Senate Challenger to Seek Recount
Thursday, November 15, 2007
Virginia's tightest General Assembly race of the year, for a state Senate seat from Fairfax County, is headed into overtime.
Democrat Janet S. Oleszek, trailing Sen. Ken Cuccinelli II (R) by about a quarter of a percentage point in unofficial returns, announced yesterday that she will seek a recount of the more than 37,000 votes cast in the Nov. 6 election. Ninety-two votes separate the two candidates.
The result in District 37 will not decide who controls the chamber. Democrats, after winning at least four seats last week, took control of the 40-seat Senate with a 21-seat majority. But Oleszek said that if she overcomes the whisker-thin deficit, adding to the majority, the party will be better able to support the agenda of Gov. Timothy M. Kaine (D) in his final two years in office. Republicans kept control of the House of Delegates.
For a week, Oleszek had been largely out of public view as she deliberated whether to ask for a recount.
"I have done a lot of soul-searching about this, and it was not an easy decision," she said in a telephone interview. "I have been contacted by hundreds of supporters asking me to call for a recount, and I still didn't jump in. I couldn't just frivolously ask for a recount."
She said she had weighed the possibility of prevailing in a "very important race" against the taxpayer expense and effort.
State law entitles any candidate to ask for a taxpayer-funded recount if the margin of victory is less than half a percentage point.
Cuccinelli remained confident yesterday, calling Oleszek's effort "desperate." He maintained that the results of a local canvass last week, which checked the accuracy of vote totals, gave him a sense that his lead will stick.
"Let me put it this way: We have a victory party scheduled for Saturday, and this isn't making us change it," Cuccinelli said. "It's just desperate to try and drag this out."
Cuccinelli said Oleszek should follow the lead of former U.S. senator George Allen. The Virginia Republican declined to ask for a recount last year after he narrowly lost his seat to Democrat James Webb.
"She has the right to do it, but they don't have any basis to think that anything was done incorrectly," Cuccinelli said.
Recent recounts suggest that Oleszek faces an uphill battle. Two years ago, Democrat R. Creigh Deeds trailed Republican Robert F. McDonnell by 323 votes in the state attorney general's race. A recount determined that Deeds lost by 360 votes of 1.94 million cast statewide. In 1999, Democrat Leslie L. Byrne led state Sen. Jane H. Woods (Fairfax) by 37 votes going into a recount, but the Republican incumbent picked up only a couple of votes.
Asked if she thought she would be able to overtake Cuccinelli, given the outcomes of those recounts, Oleszek said, "I would not do this if I didn't feel I had a shot." She pointed to Del. James M. Scott (D-Fairfax), who in 1991 overcame a deficit during a recount and won by a single vote.

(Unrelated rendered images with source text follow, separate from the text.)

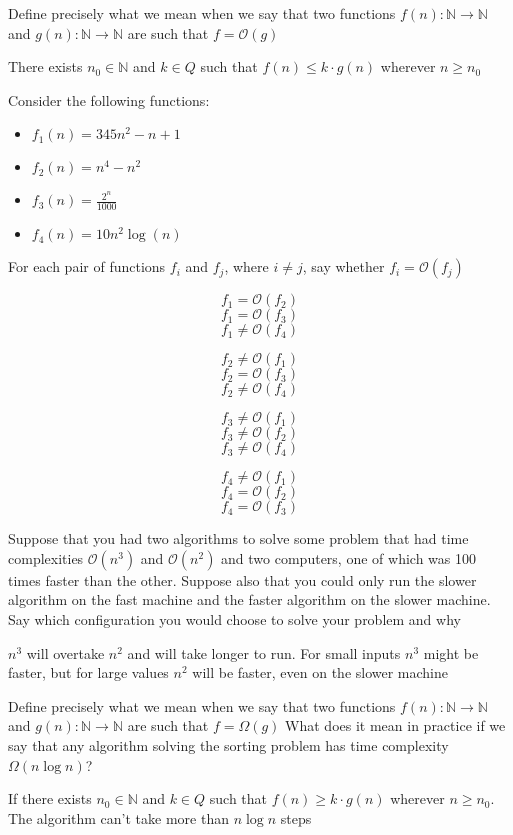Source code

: \documentclass[addpoints]{exam}
\begin{document}
\begin{questions}
\question[2]Define precisely what we mean when we say that two functions $f(n):\mathbb{N}\rightarrow\mathbb{N}$ and $g(n):\mathbb{N}\rightarrow\mathbb{N}$ are such that $f=\mathcal{O}(g)$
\begin{solution}[2in]
	There exists $n_0\in \mathbb{N}$ and $k\in Q$ such that $f(n)\leqslant k\cdot g(n)$ wherever $n\geqslant n_0$
\end{solution}

\question[6]Consider the following functions:
\begin{itemize}
	\item $f_1(n)=345n^2-n+1$
	\item $f_2(n)=n^4-n^2$
	\item $f_3(n)=\frac{2^n}{1000}$
	\item $f_4(n)=10n^2\log(n)$
\end{itemize}
For each pair of functions $f_i$ and $f_j$, where $i\neq j$, say whether $f_i=\mathcal{O}(f_j)$
\begin{solution}[2in]
	$$f_1=\mathcal{O}(f_2)$$
	$$f_1=\mathcal{O}(f_3)$$
	$$f_1\neq \mathcal{O}(f_4)$$
	
	$$f_2\neq \mathcal{O}(f_1)$$
	$$f_2=\mathcal{O}(f_3)$$
	$$f_2\neq\mathcal{O}(f_4)$$
	
	$$f_3\neq\mathcal{O}(f_1)$$
	$$f_3\neq\mathcal{O}(f_2)$$
	$$f_3\neq\mathcal{O}(f_4)$$
	
	$$f_4\neq\mathcal{O}(f_1)$$
	$$f_4=\mathcal{O}(f_2)$$
	$$f_4=\mathcal{O}(f_3)$$
	
\end{solution}


\question[4]Suppose that you had two algorithms to solve some problem that had
time complexities $\mathcal{O}(n^3)$ and $\mathcal{O}(n^2)$ and two computers, one of which
was 100 times faster than the other. Suppose also that you could only
run the slower algorithm on the fast machine and the faster algorithm
on the slower machine. Say which configuration you would choose to
solve your problem and why
\begin{solution}[2in]
	$n^3$ will overtake $n^2$ and will take longer to run. For small inputs $n^3$ might be faster, but for large values $n^2$ will be faster, even on the slower machine
\end{solution}

\question[4]
Define precisely what we mean when we say that two functions $f(n):\mathbb{N}\rightarrow\mathbb{N}$ and $g(n):\mathbb{N}\rightarrow\mathbb{N}$ are such that $f=\Omega(g)$ What does it mean in practice if we say that any algorithm solving the sorting problem has time complexity $\Omega(n\log n)$?
\begin{solution}[2in]
	If there exists $n_0\in \mathbb{N}$ and $k\in Q$ such that $f(n)\geqslant k\cdot g(n)$ wherever $n\geqslant n_0$. The algorithm can't take more than $n\log n$ steps
\end{solution}


\end{questions}
\end{document}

To start the process, Oleszek said she will file a petition requesting a recount with the Fairfax County Circuit Court after the State Board of Elections certifies the results at the end of the month. She has 10 days after certification to do so. A special panel of state judges will be set up to monitor the recount. Electronically tabulated ballots make up the majority of ballots. Under state law, recount officials review those votes using printouts. A smaller number of votes -- such as absentee ballots -- were tabulated on paper, and those will be recounted by hand, Fairfax County officials said.

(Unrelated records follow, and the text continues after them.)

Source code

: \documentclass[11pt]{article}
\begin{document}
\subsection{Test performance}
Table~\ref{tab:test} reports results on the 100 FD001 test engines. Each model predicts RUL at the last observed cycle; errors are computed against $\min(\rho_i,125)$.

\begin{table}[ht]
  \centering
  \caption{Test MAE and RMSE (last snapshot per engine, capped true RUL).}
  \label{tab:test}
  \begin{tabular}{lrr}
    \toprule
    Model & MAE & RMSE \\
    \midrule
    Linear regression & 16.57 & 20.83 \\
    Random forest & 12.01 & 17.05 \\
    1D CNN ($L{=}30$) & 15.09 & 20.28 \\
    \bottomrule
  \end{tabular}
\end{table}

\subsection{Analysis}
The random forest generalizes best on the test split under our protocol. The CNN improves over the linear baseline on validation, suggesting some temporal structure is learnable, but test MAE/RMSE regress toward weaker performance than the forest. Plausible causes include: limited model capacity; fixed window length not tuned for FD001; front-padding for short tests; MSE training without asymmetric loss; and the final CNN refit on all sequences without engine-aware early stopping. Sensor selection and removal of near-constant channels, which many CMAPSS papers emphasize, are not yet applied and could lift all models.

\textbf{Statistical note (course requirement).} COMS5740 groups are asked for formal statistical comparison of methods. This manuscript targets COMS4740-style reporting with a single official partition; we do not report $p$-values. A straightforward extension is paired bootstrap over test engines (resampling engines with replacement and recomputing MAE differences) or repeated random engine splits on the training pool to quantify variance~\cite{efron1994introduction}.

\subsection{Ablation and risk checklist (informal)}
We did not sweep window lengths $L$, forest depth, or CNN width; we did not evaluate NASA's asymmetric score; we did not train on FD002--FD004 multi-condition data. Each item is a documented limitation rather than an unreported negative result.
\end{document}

It is the county, not the state, that will set up the recount and bear the expense, largely for paying election workers. Officials said it would probably not cost more than a couple hundred dollars.
Even though Democrats will control the Senate, Cuccinelli's seat is considered important to the GOP's conservative wing. Cuccinelli, an outspoken and experienced lawmaker, said he will be part of an effort to challenge the Senate Republican leadership. In addition, a Cuccinelli victory would leave Republicans with one Senate seat in Fairfax.